[[ Supplied entries open ]]

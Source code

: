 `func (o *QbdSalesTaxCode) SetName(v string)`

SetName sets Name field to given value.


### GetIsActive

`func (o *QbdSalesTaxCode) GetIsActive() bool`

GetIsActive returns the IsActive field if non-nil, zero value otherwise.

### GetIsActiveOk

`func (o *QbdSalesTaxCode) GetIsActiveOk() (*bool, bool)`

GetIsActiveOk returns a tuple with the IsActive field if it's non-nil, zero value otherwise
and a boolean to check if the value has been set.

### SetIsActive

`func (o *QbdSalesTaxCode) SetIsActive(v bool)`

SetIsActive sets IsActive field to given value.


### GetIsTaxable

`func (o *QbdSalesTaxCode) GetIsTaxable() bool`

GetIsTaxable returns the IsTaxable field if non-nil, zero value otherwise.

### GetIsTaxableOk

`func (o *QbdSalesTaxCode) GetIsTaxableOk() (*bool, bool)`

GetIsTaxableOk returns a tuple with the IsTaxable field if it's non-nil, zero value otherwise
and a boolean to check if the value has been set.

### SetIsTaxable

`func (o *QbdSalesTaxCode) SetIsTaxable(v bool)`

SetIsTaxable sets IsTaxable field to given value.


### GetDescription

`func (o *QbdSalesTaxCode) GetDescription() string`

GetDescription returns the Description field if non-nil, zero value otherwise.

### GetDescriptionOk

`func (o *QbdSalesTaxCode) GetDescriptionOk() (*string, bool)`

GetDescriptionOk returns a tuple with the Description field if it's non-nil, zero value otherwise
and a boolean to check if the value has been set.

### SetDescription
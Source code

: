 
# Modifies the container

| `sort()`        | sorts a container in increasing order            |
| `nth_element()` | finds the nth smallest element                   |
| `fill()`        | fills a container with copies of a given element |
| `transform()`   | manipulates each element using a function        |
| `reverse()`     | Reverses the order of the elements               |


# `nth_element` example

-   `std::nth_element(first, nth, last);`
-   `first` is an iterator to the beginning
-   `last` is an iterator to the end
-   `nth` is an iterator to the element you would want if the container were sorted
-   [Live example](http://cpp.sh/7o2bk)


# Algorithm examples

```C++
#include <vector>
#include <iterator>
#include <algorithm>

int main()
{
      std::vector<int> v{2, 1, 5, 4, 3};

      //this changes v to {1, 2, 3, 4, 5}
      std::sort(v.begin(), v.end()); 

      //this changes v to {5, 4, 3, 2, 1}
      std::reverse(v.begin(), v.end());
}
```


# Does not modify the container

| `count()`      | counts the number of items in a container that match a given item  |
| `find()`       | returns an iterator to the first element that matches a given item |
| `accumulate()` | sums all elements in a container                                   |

[[ Supplied entries closed ]]

Give an exact copy of the lines above, from the top of the records to the line that contains "manipulates each element", taking in both ends.

Source code

: `func (o *QbdSalesTaxCode) SetName(v string)`

SetName sets Name field to given value.


### GetIsActive

`func (o *QbdSalesTaxCode) GetIsActive() bool`

GetIsActive returns the IsActive field if non-nil, zero value otherwise.

### GetIsActiveOk

`func (o *QbdSalesTaxCode) GetIsActiveOk() (*bool, bool)`

GetIsActiveOk returns a tuple with the IsActive field if it's non-nil, zero value otherwise
and a boolean to check if the value has been set.

### SetIsActive

`func (o *QbdSalesTaxCode) SetIsActive(v bool)`

SetIsActive sets IsActive field to given value.


### GetIsTaxable

`func (o *QbdSalesTaxCode) GetIsTaxable() bool`

GetIsTaxable returns the IsTaxable field if non-nil, zero value otherwise.

### GetIsTaxableOk

`func (o *QbdSalesTaxCode) GetIsTaxableOk() (*bool, bool)`

GetIsTaxableOk returns a tuple with the IsTaxable field if it's non-nil, zero value otherwise
and a boolean to check if the value has been set.

### SetIsTaxable

`func (o *QbdSalesTaxCode) SetIsTaxable(v bool)`

SetIsTaxable sets IsTaxable field to given value.


### GetDescription

`func (o *QbdSalesTaxCode) GetDescription() string`

GetDescription returns the Description field if non-nil, zero value otherwise.

### GetDescriptionOk

`func (o *QbdSalesTaxCode) GetDescriptionOk() (*string, bool)`

GetDescriptionOk returns a tuple with the Description field if it's non-nil, zero value otherwise
and a boolean to check if the value has been set.

### SetDescription
Source code

: 
# Modifies the container

| `sort()`        | sorts a container in increasing order            |
| `nth_element()` | finds the nth smallest element                   |
| `fill()`        | fills a container with copies of a given element |
| `transform()`   | manipulates each element using a function        |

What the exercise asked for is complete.